The number of newcomers resettling in London is expected to jump significantly in 2022, but the increase won’t be only the result of the war in Ukraine.
The London Cross Cultural Learner Center has seen its official resettlement target for this calendar year jump from about 540 to about 750, an increase of about 39 per cent.
But while the world’s attention may be on the humanitarian crisis caused by the Russian invasion of Ukraine, it’s the federal government’s efforts to support immigrants fleeing Afghanistan that is driving the agency’s increase, said Valy Marochko, the centre’s director.
“Our targets had already increased and now we have the Afghan arrivals on top of that,” he said.
“So, we’ve been trying to build capacity for more refugees in the last year. . . (but) we are stretched when it comes to staffing.”
Though London Cross Cultural Learner Center has partnered with local groups to help support Ukrainians arriving in London, they don’t fall under the agency’s jurisdiction because they’re arriving in Canada through a different immigration stream.
Unlike refugees, who come to start a new life in the country, Ukrainians fleeing the war are coming with a three-year visa that allows them to work and study in Canada. The program is based on Canada’s tourism stream that can accommodate more than two million visitors a year.
Since the Taliban took control of Afghanistan last August, the London Cross Cultural Learner Center has helped resettle in London 194 Afghan refugees, a large percentage of whom are children.
Marochko estimates about 40 per cent of the estimated 750 newcomers to arrive this year – a number he said could end up being higher – will be from Afghanistan. Ottawa pledged to take about 26,000 Afghan refugees, many of them former interpreters and support staff who aided Canada’s military mission in the country.
“Usually we resettle more than the target,” Marochko said. “It was only during the beginning of the pandemic that we resettled fewer people before the refugee flow started again in July 2020.”
Finding appropriate housing remains among the main hurdles the center is facing, Marochko said.
Though the agency aims to find homes for refugees within two or three weeks, high rent prices and lack of available units have extended that timeline to four to six weeks.
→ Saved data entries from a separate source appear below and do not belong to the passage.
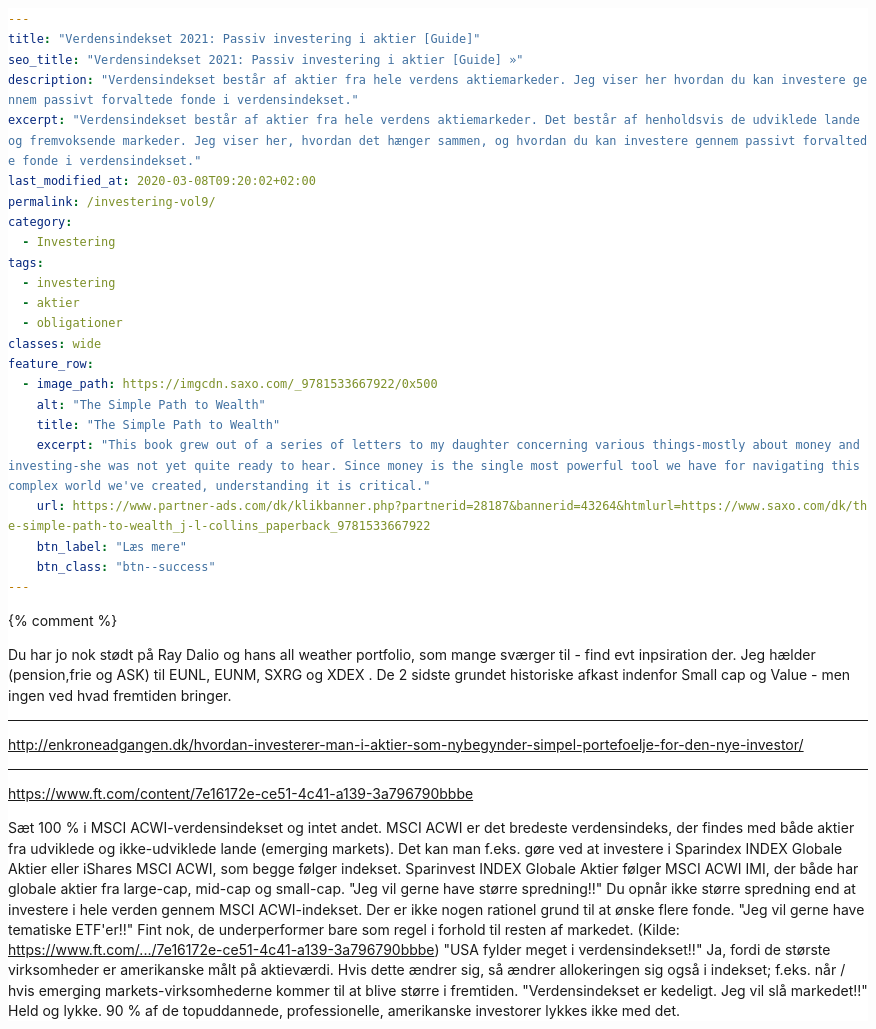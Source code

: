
 ```yaml
---
title: "Verdensindekset 2021: Passiv investering i aktier [Guide]"
seo_title: "Verdensindekset 2021: Passiv investering i aktier [Guide] »"
description: "Verdensindekset består af aktier fra hele verdens aktiemarkeder. Jeg viser her hvordan du kan investere gennem passivt forvaltede fonde i verdensindekset."
excerpt: "Verdensindekset består af aktier fra hele verdens aktiemarkeder. Det består af henholdsvis de udviklede lande og fremvoksende markeder. Jeg viser her, hvordan det hænger sammen, og hvordan du kan investere gennem passivt forvaltede fonde i verdensindekset."
last_modified_at: 2020-03-08T09:20:02+02:00
permalink: /investering-vol9/
category:
  - Investering
tags:
  - investering
  - aktier
  - obligationer
classes: wide
feature_row:
  - image_path: https://imgcdn.saxo.com/_9781533667922/0x500
    alt: "The Simple Path to Wealth"
    title: "The Simple Path to Wealth"
    excerpt: "This book grew out of a series of letters to my daughter concerning various things-mostly about money and investing-she was not yet quite ready to hear. Since money is the single most powerful tool we have for navigating this complex world we've created, understanding it is critical."
    url: https://www.partner-ads.com/dk/klikbanner.php?partnerid=28187&bannerid=43264&htmlurl=https://www.saxo.com/dk/the-simple-path-to-wealth_j-l-collins_paperback_9781533667922
    btn_label: "Læs mere"
    btn_class: "btn--success"
---
```

{% comment %}

Du har jo nok stødt på Ray Dalio og hans all weather portfolio, som mange sværger til - find evt inpsiration der. Jeg hælder (pension,frie og ASK) til EUNL, EUNM, SXRG og XDEX . De 2 sidste grundet historiske afkast indenfor Small cap og Value - men ingen ved hvad fremtiden bringer.

***


http://enkroneadgangen.dk/hvordan-investerer-man-i-aktier-som-nybegynder-simpel-portefoelje-for-den-nye-investor/


***
https://www.ft.com/content/7e16172e-ce51-4c41-a139-3a796790bbbe


Sæt 100 % i MSCI ACWI-verdensindekset og intet andet.
MSCI ACWI er det bredeste verdensindeks, der findes med både aktier fra udviklede og ikke-udviklede lande (emerging markets).
Det kan man f.eks. gøre ved at investere i Sparindex INDEX Globale Aktier eller iShares MSCI ACWI, som begge følger indekset.
Sparinvest INDEX Globale Aktier følger MSCI ACWI IMI, der både har globale aktier fra large-cap, mid-cap og small-cap.
"Jeg vil gerne have større spredning!!"
Du opnår ikke større spredning end at investere i hele verden gennem MSCI ACWI-indekset. Der er ikke nogen rationel grund til at ønske flere fonde.
"Jeg vil gerne have tematiske ETF'er!!"
Fint nok, de underperformer bare som regel i forhold til resten af markedet.
(Kilde: https://www.ft.com/.../7e16172e-ce51-4c41-a139-3a796790bbbe)
"USA fylder meget i verdensindekset!!"
Ja, fordi de største virksomheder er amerikanske målt på aktieværdi. Hvis dette ændrer sig, så ændrer allokeringen sig også i indekset; f.eks. når / hvis emerging markets-virksomhederne kommer til at blive større i fremtiden.
"Verdensindekset er kedeligt. Jeg vil slå markedet!!"
Held og lykke. 90 % af de topuddannede, professionelle, amerikanske investorer lykkes ikke med det.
Yet, the London Cross Cultural Learner Center has managed to find “appropriate housing” for 190 of 194 Afghan refugees who already have arrived, Marochko said.
And though more affordable units will be needed to help house newcomers in the future, Marochko remains confident the support of the London community will help the agency meet its challenges.
“We are working very hard. We are putting resources (into it), and we have developed some relationships over our time with landlords, who have the advantage of knowing that our staff is there to support the landlord and support the tenant,” he said.
“And when there is support from the community, anything can be achieved.”